POSA_Copyrighter/docs/project-introduction-and-technical-implementation.md

# Copyrighter Project Introduction and Technical Implementation

## 1. Project Overview

Copyrighter is an operator-facing image rights review system. It helps a review team identify potentially risky image submissions before they are approved for use. The system does not automatically make a legal copyright decision. Instead, it gathers evidence, computes a triage risk score, summarizes source-linked findings, and presents the case to a human operator for final approval, hold, rejection, or correction.

The core product idea is evidence-led review:

- collect internal image signals from the submitted file;
- enrich the case with approved external search and computer vision sources;
- compare images against known reference material and collected candidates;
- generate a source-grounded LLM summary for operator readability;
- preserve all evidence, actions, and changes in an auditable local database.

## 2. What Problem It Solves

Image review teams often need to decide whether a submitted image may be associated with a celebrity, character, broadcast, webtoon, game, brand asset, copied source image, or previously rejected internal reference.
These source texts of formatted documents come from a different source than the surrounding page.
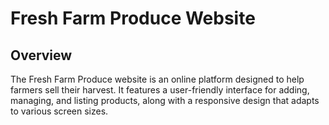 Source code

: # Fresh Farm Produce Website

## Overview

The Fresh Farm Produce website is an online platform designed to help farmers sell their harvest. It features a user-friendly interface for adding, managing, and listing products, along with a responsive design that adapts to various screen sizes.


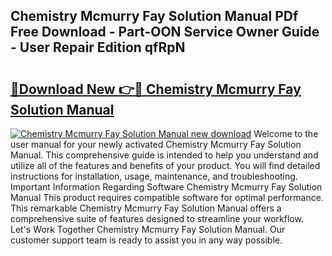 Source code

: ## Chemistry Mcmurry Fay Solution Manual PDf Free Download - Part-OON Service Owner Guide - User Repair Edition qfRpN

# <h2><a href="http://bc67531.oget.top/?id=Chemistry+Mcmurry+Fay+Solution+Manual">🔗Download New 👉🔴 Chemistry Mcmurry Fay Solution Manual</a></h2>

[![Chemistry Mcmurry Fay Solution Manual new download](https://i.imgur.com/5g1atiW.png)](http://bc67531.oget.top/?id=Chemistry+Mcmurry+Fay+Solution+Manual)
Welcome to the user manual for your newly activated Chemistry Mcmurry Fay Solution Manual. This comprehensive guide is intended to help you understand and utilize all of the features and benefits of your product. You will find detailed instructions for installation, usage, maintenance, and troubleshooting. Important Information Regarding Software Chemistry Mcmurry Fay Solution Manual This product requires compatible software for optimal performance. This remarkable Chemistry Mcmurry Fay Solution Manual offers a comprehensive suite of features designed to streamline your workflow. Let's Work Together Chemistry Mcmurry Fay Solution Manual. Our customer support team is ready to assist you in any way possible.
A manual-only workflow is slow because the operator has to inspect the image, search the web, remember prior decisions, compare similar images, and document the reason.

Copyrighter reduces that effort by turning a raw submission into a structured review case:

- a risk score and risk band for queue prioritization;
- top evidence explaining why the case may be risky;
- external search tool status for Google, Naver, and local LLM summarization;
- source URLs, image candidates, query history, and provider failures;
- a knowledge database for confirmed, watchlist, and excluded references;
- an audit log for operational traceability.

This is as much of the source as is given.